**What to produce:**
With the records below as input, work out how many lines include the word "Tests". Give only the number.

**Stored dataset items:**
▽

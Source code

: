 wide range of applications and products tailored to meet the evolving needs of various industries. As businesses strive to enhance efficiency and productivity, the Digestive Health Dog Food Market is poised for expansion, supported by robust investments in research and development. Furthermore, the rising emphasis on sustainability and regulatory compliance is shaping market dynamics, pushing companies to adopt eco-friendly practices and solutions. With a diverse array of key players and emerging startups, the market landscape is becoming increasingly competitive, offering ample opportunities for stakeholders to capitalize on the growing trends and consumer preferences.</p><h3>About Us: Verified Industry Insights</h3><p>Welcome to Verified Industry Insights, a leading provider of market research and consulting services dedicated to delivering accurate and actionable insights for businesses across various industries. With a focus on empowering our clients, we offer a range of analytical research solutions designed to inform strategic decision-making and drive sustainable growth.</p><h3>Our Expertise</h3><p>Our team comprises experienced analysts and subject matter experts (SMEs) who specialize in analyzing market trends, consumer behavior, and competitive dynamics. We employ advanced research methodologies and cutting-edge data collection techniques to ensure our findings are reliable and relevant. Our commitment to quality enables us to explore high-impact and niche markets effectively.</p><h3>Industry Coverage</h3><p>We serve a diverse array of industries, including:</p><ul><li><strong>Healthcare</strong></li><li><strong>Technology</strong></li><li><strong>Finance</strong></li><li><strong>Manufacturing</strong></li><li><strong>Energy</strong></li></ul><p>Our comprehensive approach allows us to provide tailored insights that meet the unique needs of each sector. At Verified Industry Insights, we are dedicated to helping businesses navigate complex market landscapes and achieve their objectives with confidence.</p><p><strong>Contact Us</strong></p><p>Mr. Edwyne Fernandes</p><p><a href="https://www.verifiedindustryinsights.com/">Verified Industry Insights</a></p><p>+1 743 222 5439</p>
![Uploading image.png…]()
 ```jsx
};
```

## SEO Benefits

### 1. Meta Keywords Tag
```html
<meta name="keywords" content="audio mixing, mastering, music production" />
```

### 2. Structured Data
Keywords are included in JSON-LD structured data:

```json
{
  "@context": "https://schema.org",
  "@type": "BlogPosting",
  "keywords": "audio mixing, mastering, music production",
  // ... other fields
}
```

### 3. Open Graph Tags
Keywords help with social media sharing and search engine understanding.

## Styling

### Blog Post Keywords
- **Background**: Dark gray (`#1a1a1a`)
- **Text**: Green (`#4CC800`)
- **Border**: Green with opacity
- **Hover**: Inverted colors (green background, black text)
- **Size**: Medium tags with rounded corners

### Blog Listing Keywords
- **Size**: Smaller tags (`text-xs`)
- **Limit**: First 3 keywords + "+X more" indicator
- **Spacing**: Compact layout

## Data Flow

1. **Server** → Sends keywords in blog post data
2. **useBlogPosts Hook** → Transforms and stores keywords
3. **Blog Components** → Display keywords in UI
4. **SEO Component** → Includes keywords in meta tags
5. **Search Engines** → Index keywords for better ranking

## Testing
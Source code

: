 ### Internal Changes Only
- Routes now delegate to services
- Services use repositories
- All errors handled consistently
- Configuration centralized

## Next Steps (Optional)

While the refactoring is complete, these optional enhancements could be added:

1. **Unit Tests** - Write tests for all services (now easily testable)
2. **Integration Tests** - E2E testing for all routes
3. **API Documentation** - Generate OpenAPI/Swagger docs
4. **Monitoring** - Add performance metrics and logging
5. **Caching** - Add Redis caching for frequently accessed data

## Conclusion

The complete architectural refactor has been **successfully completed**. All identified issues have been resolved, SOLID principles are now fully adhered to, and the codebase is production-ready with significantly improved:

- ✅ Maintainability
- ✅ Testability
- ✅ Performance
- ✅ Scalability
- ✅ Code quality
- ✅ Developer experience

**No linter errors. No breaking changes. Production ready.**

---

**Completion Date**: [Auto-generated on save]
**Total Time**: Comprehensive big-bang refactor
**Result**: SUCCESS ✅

△
▽

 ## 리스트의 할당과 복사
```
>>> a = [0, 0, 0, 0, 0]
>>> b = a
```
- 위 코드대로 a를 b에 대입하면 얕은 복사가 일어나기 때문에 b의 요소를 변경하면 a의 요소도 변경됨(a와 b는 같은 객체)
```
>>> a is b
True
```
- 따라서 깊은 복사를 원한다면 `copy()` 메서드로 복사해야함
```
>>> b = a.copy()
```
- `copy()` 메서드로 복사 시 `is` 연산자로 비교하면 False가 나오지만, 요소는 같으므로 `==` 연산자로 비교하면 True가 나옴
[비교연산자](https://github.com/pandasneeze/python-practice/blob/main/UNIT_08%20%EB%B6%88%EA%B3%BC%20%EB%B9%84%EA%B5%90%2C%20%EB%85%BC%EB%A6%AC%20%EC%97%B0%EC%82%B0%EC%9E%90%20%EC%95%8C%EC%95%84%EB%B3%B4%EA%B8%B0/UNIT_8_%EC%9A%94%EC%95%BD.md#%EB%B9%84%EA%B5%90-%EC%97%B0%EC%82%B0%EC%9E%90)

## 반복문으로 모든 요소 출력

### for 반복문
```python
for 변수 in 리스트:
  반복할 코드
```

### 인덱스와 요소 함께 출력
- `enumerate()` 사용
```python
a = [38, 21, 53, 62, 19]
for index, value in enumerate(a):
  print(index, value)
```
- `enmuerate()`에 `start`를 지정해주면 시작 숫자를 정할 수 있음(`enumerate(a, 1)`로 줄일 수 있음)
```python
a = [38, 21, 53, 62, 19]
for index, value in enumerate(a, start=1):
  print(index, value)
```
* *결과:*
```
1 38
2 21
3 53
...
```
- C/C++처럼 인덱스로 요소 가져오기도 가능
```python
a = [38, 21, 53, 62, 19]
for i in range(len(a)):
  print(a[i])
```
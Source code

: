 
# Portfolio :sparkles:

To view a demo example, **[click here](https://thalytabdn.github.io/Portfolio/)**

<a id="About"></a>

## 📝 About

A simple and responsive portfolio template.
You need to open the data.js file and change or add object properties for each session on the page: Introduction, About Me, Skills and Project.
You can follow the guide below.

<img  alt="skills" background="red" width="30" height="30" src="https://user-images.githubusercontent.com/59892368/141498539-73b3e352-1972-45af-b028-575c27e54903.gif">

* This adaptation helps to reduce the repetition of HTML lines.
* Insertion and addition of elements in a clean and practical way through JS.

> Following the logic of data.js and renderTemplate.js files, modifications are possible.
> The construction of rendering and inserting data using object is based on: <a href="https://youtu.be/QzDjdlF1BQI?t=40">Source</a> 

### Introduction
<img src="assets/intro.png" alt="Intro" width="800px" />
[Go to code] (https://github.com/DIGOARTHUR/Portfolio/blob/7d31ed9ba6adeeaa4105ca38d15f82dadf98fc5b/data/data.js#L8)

△

**Response to the task:**
2